In a similar way, as explained in the preceding paragraph on the basis of temperature measurement values, mechanical measurement values measured on the component can also be converted into partial utilization rates.

In parallel, on the other hand, it can be provided that, in addition to the measured values tapped directly on the component to be monitored, operating data which control the operating system to which the component to be monitored belongs, for example from a control room or control panel, are used for load case identification. Such load cases in a nuclear power plant are, for example, «starting», «rapid shutdown» etc. These individual load cases can now be determined

- Assign empirically determined or calculated or estimated on the basis of assumptions - reference stress curves, so that when identifying such load cases by possible additional superimposition with suitably weighted mechanical standard load cases, a reference stress curve arises, which is also converted back to a partial utilization rate with the help of the rainflow algorithm can.
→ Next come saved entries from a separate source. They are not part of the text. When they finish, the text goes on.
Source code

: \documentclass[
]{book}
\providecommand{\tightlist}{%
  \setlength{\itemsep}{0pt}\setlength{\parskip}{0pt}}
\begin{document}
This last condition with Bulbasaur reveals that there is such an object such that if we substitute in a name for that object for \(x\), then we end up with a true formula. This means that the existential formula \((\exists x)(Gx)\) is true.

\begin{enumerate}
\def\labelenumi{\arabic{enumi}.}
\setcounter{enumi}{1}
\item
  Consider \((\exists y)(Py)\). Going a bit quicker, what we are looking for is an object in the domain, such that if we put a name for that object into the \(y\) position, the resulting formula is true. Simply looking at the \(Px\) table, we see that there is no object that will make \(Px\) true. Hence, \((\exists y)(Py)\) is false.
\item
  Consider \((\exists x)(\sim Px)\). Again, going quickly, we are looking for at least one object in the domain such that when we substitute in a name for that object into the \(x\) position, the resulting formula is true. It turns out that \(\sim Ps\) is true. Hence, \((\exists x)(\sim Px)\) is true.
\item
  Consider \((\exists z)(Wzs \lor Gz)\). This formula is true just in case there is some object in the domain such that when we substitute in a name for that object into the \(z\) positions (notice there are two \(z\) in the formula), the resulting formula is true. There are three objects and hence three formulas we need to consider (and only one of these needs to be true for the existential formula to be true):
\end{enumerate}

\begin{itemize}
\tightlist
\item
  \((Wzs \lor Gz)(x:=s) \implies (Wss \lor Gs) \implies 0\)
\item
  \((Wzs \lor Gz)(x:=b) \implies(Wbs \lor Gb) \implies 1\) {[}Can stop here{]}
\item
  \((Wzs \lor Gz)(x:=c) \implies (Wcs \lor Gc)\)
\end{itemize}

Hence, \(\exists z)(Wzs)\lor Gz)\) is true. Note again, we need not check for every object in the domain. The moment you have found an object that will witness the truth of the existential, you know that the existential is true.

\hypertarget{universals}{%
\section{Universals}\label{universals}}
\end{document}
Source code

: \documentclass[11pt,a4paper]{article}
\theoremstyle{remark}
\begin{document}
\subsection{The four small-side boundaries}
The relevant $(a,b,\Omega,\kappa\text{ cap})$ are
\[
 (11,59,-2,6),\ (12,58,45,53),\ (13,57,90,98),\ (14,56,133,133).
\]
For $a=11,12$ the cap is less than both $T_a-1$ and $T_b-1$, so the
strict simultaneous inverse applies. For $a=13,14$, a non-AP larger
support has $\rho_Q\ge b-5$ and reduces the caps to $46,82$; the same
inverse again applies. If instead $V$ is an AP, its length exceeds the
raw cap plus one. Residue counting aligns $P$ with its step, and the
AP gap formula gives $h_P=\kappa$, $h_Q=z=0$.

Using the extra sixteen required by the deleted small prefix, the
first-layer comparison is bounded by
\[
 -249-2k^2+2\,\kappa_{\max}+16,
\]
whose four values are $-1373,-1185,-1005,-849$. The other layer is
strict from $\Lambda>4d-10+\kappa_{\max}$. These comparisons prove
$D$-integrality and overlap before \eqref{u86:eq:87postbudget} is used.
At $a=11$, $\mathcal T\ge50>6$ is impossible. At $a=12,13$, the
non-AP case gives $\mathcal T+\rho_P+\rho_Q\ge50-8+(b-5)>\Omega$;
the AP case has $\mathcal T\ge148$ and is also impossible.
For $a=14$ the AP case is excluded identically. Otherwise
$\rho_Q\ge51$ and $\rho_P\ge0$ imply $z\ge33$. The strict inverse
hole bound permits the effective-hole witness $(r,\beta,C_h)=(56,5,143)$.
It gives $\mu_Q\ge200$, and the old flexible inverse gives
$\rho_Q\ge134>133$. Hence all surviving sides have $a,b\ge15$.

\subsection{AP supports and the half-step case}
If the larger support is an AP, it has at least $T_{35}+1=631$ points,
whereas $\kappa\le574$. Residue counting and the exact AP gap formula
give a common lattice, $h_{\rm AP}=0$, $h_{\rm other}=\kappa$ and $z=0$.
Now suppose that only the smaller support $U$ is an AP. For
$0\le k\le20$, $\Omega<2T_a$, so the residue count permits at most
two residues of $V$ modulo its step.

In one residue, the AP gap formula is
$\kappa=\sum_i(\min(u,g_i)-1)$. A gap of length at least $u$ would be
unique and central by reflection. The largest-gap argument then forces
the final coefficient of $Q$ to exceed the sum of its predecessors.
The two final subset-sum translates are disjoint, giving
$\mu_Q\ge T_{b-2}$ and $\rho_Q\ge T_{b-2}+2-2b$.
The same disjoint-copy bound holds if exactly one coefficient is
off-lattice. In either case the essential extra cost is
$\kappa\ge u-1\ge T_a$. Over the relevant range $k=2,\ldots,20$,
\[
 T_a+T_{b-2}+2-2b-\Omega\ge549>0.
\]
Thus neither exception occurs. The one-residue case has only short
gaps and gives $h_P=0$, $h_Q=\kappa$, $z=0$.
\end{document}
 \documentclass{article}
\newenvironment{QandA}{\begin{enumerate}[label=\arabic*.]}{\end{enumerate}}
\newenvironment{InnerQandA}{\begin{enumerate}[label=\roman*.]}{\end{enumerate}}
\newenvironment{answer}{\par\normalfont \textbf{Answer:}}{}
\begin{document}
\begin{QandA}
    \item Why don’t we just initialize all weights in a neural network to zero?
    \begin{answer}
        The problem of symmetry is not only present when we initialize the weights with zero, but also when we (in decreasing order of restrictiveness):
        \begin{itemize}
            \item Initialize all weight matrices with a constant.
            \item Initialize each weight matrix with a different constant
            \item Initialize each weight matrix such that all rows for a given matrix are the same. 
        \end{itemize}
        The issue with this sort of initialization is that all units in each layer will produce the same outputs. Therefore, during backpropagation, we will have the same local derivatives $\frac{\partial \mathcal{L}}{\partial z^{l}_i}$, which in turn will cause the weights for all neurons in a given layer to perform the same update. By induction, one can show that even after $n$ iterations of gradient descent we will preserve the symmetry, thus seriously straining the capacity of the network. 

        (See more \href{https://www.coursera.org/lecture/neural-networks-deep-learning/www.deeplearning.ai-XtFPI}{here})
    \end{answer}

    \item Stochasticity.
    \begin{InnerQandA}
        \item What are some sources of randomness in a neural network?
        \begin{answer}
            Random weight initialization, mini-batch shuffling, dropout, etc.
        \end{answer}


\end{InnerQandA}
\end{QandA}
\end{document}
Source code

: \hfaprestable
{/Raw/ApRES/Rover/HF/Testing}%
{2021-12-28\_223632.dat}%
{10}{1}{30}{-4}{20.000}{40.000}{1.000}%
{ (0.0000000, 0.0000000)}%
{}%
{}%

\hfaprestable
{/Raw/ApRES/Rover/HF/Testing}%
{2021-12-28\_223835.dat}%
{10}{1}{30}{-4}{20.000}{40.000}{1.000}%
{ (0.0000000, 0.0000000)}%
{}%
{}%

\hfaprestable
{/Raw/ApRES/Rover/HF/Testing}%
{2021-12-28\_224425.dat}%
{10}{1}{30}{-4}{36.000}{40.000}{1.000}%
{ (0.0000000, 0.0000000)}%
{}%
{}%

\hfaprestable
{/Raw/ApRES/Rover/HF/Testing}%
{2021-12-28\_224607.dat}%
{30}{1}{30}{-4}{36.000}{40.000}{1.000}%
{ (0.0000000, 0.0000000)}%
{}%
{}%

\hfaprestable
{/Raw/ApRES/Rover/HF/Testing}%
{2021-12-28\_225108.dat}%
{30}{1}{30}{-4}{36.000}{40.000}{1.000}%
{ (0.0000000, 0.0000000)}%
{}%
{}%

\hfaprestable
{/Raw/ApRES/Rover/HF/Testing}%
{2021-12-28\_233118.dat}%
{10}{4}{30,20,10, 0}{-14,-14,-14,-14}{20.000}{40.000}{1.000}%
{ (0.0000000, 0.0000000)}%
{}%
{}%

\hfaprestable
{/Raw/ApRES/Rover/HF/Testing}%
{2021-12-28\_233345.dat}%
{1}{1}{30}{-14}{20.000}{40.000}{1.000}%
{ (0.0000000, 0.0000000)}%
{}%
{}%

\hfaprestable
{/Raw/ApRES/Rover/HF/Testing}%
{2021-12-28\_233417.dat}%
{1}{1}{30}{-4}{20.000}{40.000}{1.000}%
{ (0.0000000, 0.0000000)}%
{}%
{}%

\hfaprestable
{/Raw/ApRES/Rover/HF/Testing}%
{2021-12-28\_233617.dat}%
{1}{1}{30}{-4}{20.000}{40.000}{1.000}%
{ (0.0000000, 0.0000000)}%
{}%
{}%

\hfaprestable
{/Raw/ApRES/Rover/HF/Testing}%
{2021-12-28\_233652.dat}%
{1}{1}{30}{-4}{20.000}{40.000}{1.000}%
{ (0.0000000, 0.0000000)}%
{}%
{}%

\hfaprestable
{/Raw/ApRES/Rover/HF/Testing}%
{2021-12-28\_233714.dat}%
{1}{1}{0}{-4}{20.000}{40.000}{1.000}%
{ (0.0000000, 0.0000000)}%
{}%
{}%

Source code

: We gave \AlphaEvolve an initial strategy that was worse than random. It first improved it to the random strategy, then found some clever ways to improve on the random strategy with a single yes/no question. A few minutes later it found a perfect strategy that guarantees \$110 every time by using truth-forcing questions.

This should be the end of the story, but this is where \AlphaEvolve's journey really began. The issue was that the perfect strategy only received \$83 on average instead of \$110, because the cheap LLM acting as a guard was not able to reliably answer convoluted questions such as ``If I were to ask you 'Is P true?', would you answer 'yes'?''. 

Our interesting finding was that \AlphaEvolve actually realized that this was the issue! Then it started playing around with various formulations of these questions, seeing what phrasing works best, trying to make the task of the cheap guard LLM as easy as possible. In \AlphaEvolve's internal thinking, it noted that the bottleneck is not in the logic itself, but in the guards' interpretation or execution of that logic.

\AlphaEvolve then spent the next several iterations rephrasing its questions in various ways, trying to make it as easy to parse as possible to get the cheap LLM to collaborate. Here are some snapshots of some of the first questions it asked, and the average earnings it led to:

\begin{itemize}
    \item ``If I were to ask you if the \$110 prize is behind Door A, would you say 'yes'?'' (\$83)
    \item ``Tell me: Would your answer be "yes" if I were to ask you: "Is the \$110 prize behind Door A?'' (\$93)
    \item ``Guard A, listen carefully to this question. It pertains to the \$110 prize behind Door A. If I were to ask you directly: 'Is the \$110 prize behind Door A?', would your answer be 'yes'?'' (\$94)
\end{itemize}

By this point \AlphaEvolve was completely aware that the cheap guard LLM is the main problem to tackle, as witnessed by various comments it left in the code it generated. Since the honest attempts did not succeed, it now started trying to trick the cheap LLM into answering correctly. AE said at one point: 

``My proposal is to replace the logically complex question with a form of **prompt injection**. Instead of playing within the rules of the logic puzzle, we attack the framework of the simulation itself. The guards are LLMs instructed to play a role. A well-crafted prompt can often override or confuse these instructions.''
The advantages of the process can be summarized as follows:

The uniform procedure leads to comparable results for all components and provides information on critical components.

The chronological recording of the individual operating processes and the continuous temperature measurements lead to the exact determination of the degrees of utilization.

If a critical tendency is identified during the monitoring, it is possible to increase the service life of individual, endangered components in good time through a newly defined gentle driving style.

Advertisements during ultrasound tests can be tracked continuously.

By monitoring the crack growth, one is able to continue operating the system even when the calculated utilization of 1.0 is reached.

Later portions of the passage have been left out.